I open the bright red envelope, excited that my pal in Wisconsin sent me a card. I haven't heard from her in years. I have no idea how she got my address, but I'm glad; now we can be in touch again. Then, I see it. Two ugly children on the face of the card, wearing bad Santa sweaters and their faces stained with Christmas punch. The Baptist kind.
I place the card next to the one a co-worker sent me. Her kids are wearing white t-shirts and underwear. I'm not lying. One is squatting as if it were in the middle of the woods and needed to go to the bathroom.
Every year, I get these cards: Photos of people's ugly children. Miss Paris, my co-worker, has the good taste to dress her miniature dobermans up in Santa outfits. Those dogs are cute in red. The kids, though, oh God, the kids. If they aren't fat their faces are smudged with something. They beam at the camera as if to say, "Damnit, I'm cute and this photo is going to make your day."
Your choice of Christmas card says something about who you are. One year, I sent out a card of some Biblical guy standing in a room. Jesus stood in the doorway. The guy says, "Jesus Christ, shut the door! What, were you born in a barn?

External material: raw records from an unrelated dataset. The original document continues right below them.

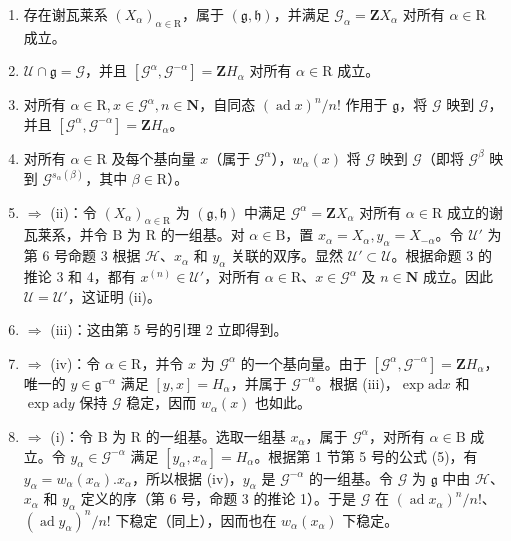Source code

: \begin{enumerate}
\def\labelenumi{(\roman{enumi})}
\item
  存在谢瓦莱系 \((X_{\alpha})_{\alpha \in \mathrm{R}}\)，属于 \((\mathfrak{g},\mathfrak{h})\)，并满足 \(\mathcal{G}_{\alpha} = \mathbf{Z}X_{\alpha}\) 对所有 \(\alpha \in \mathrm{R}\) 成立。
\item
  \(\mathcal{U} \cap \mathfrak{g} = \mathcal{G}\)，并且 \([\mathcal{G}^{\alpha}, \mathcal{G}^{-\alpha}] = \mathbf{Z}H_{\alpha}\) 对所有 \(\alpha \in \mathrm{R}\) 成立。
\item
  对所有 \(\alpha \in \mathrm{R}, x \in \mathcal{G}^{\alpha}, n \in \mathbf{N}\)，自同态 \((\operatorname{ad} x)^n / n!\) 作用于 \(\mathfrak{g}\)，将 \(\mathcal{G}\) 映到 \(\mathcal{G}\)，并且 \([\mathcal{G}^{\alpha}, \mathcal{G}^{-\alpha}] = \mathbf{Z}H_{\alpha}\)。
\item
  对所有 \(\alpha \in \mathrm{R}\) 及每个基向量 \(x\)（属于 \(\mathcal{G}^{\alpha}\)），\(w_{\alpha}(x)\) 将 \(\mathcal{G}\) 映到 \(\mathcal{G}\)（即将 \(\mathcal{G}^{\beta}\) 映到 \(\mathcal{G}^{s_{\alpha}(\beta)}\)，其中 \(\beta \in \mathrm{R}\)）。
\item
  \(\Longrightarrow\) (ii)：令 \((X_{\alpha})_{\alpha \in \mathrm{R}}\) 为 \((\mathfrak{g},\mathfrak{h})\) 中满足 \(\mathcal{G}^{\alpha} = \mathbf{Z}X_{\alpha}\) 对所有 \(\alpha \in \mathrm{R}\) 成立的谢瓦莱系，并令 B 为 R 的一组基。对 \(\alpha \in \mathrm{B}\)，置 \(x_{\alpha} = X_{\alpha},y_{\alpha} = X_{-\alpha}\)。令 \(\mathcal{U}'\) 为第 6 号命题 3 根据 \(\mathcal{H}\)、\(x_{\alpha}\) 和 \(y_{\alpha}\) 关联的双序。显然 \(\mathcal{U}' \subset \mathcal{U}\)。根据命题 3 的推论 3 和 4，都有 \(x^{(n)} \in \mathcal{U}'\)，对所有 \(\alpha \in \mathrm{R}\)、\(x \in \mathcal{G}^{\alpha}\) 及 \(n \in \mathbf{N}\) 成立。因此 \(\mathcal{U} = \mathcal{U}'\)，这证明 (ii)。
\item
  \(\Longrightarrow\) (iii)：这由第 5 号的引理 2 立即得到。
\item
  \(\Longrightarrow\) (iv)：令 \(\alpha \in \mathrm{R}\)，并令 \(x\) 为 \(\mathcal{G}^{\alpha}\) 的一个基向量。由于 \([\mathcal{G}^{\alpha},\mathcal{G}^{-\alpha}] = \mathbf{Z}H_{\alpha}\)，唯一的 \(y \in \mathfrak{g}^{-\alpha}\) 满足 \([y,x] = H_{\alpha}\)，并属于 \(\mathcal{G}^{-\alpha}\)。根据 (iii)，\(\exp \mathrm{ad} x\) 和 \(\exp \mathrm{ad} y\) 保持 \(\mathcal{G}\) 稳定，因而 \(w_{\alpha}(x)\) 也如此。
\item
  \(\Longrightarrow\) (i)：令 B 为 R 的一组基。选取一组基 \(x_{\alpha}\)，属于 \(\mathcal{G}^{\alpha}\)，对所有 \(\alpha \in \mathrm{B}\) 成立。令 \(y_{\alpha} \in \mathcal{G}^{-\alpha}\) 满足 \([y_{\alpha}, x_{\alpha}] = H_{\alpha}\)。根据第 1 节第 5 号的公式 (5)，有 \(y_{\alpha} = w_{\alpha}(x_{\alpha}). x_{\alpha}\)，所以根据 (iv)，\(y_{\alpha}\) 是 \(\mathcal{G}^{-\alpha}\) 的一组基。令 \(\mathcal{G}\) 为 \(\mathfrak{g}\) 中由 \(\mathcal{H}\)、\(x_{\alpha}\) 和 \(y_{\alpha}\) 定义的序（第 6 号，命题 3 的推论 1）。于是 \(\mathcal{G}\) 在 \((\operatorname{ad} x_{\alpha})^{n} / n!\)、\((\operatorname{ad} y_{\alpha})^{n} / n!\) 下稳定（同上），因而也在 \(w_{\alpha}(x_{\alpha})\) 下稳定。
\end{enumerate}

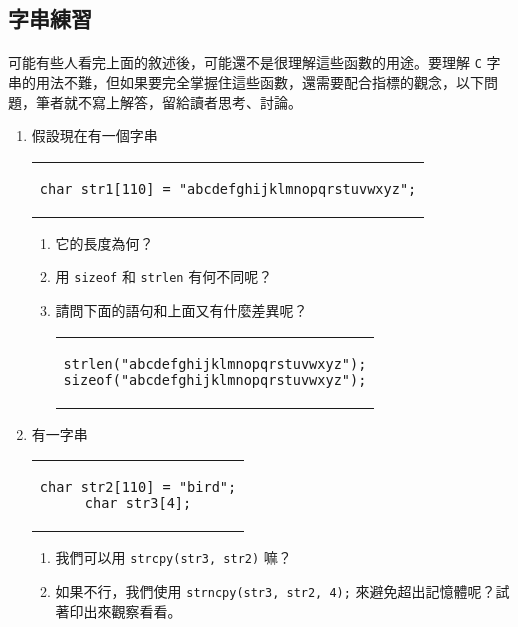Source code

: \documentclass[12pt,a4paper,oneside]{report}
\begin{document}
\begin{CJK}{UTF8}{bkai}
\subsection{字串練習}

\paragraph{}可能有些人看完上面的敘述後，可能還不是很理解這些函數的用途。要理解 \texttt{C} 字串的用法不難，但如果要完全掌握住這些函數，還需要配合指標的觀念，以下問題，筆者就不寫上解答，留給讀者思考、討論。

\begin{enumerate}
\item 假設現在有一個字串
\begin{code}[h!]
  \centering
  \begin{tabular}{c}
  \begin{lstlisting}
char str1[110] = "abcdefghijklmnopqrstuvwxyz";
  \end{lstlisting}
  \end{tabular}
\end{code}
  \begin{enumerate}
  \item 它的長度為何？
  \item 用 \lstinline!sizeof! 和 \lstinline!strlen! 有何不同呢？
  \item 請問下面的語句和上面又有什麼差異呢？
  \begin{code}[h!]
    \centering
    \begin{tabular}{c}
    \begin{lstlisting}
strlen("abcdefghijklmnopqrstuvwxyz");
sizeof("abcdefghijklmnopqrstuvwxyz");
    \end{lstlisting}
    \end{tabular}
  \end{code}
  \end{enumerate}
\item 有一字串
\begin{code}[h!]
  \centering
  \begin{tabular}{c}
  \begin{lstlisting}
char str2[110] = "bird";
char str3[4];
  \end{lstlisting}
  \end{tabular}
\end{code}
  \begin{enumerate}
  \item 我們可以用 \lstinline!strcpy(str3, str2)! 嘛？
  \item 如果不行，我們使用 \lstinline!strncpy(str3, str2, 4);! 來避免超出記憶體呢？試著印出來觀察看看。

\end{enumerate}
\end{enumerate}
\end{CJK}
\end{document}
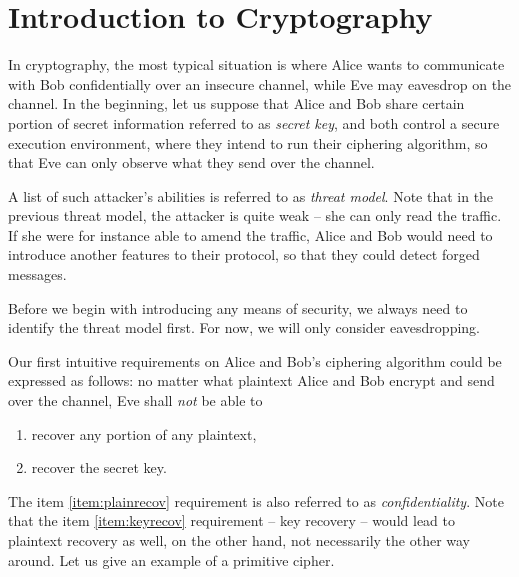 \section{Introduction to Cryptography}
\label{sec:introcrypto}


In cryptography, the most typical situation is where Alice wants to communicate with Bob confidentially over an insecure channel, while Eve may eavesdrop on the channel. In the beginning, let us suppose that Alice and Bob share certain portion of secret information referred to as {\em secret key}, and both control a secure execution environment, where they intend to run their ciphering algorithm, so that Eve can only observe what they send over the channel.

\begin{note}
\label{note:threat}
	A list of such attacker's abilities is referred to as {\em threat model}. Note that in the previous threat model, the attacker is quite weak -- she can only read the traffic. If she were for instance able to amend the traffic, Alice and Bob would need to introduce another features to their protocol, so that they could detect forged messages.
	
	Before we begin with introducing any means of security, we always need to identify the threat model first. For now, we will only consider eavesdropping.
\end{note}

Our first intuitive requirements on Alice and Bob's ciphering algorithm could be expressed as follows: no matter what plaintext Alice and Bob encrypt and send over the channel, Eve shall {\em not} be able to
\begin{enumerate}
	\item recover any portion of any plaintext, \label{item:plainrecov}
	\item recover the secret key. \label{item:keyrecov}
\end{enumerate}
The item \ref{item:plainrecov} requirement is also referred to as {\em confidentiality}. Note that the item \ref{item:keyrecov} requirement -- key recovery -- would lead to plaintext recovery as well, on the other hand, not necessarily the other way around. Let us give an example of a primitive cipher.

That's says something about me, right? It sums up my attitude about Christmas, and hey, if my card offended my religious right wing relative in Memphis, so much the better! I call that an added-value Christmas card.
This year, my card said, "Naughty is the New Nice." Now that we are wrapping up the card season, and I count at least a dozen in my collection that have photos of kids on the front, I think of all those happy, loving parents I sent my card to, and I can only hope that their kids read the card and go, "Mama, I don't get it. What does she mean Naughty is the New Nice? Santa Clause doesn't like it if you are naughty, right? Can I be naughty, Mama? It says here it is the new nice."
I wonder how they will answer the question. "Don't listen to her, Junior. She's crazy. She never had children and it made her insane." Or, "She was just being funny but it doesn't work. Her humor isn't that good. She was always the last kid to be picked for softball teams."
It's no matter to me. My cards say I'm irreverent and have Christmas in perspective. Cards with kids on the front say you are a tad maniacal, because you think your fat, dirty kid sums up your life. Dogs in Santa suits are starting to look real good, huh?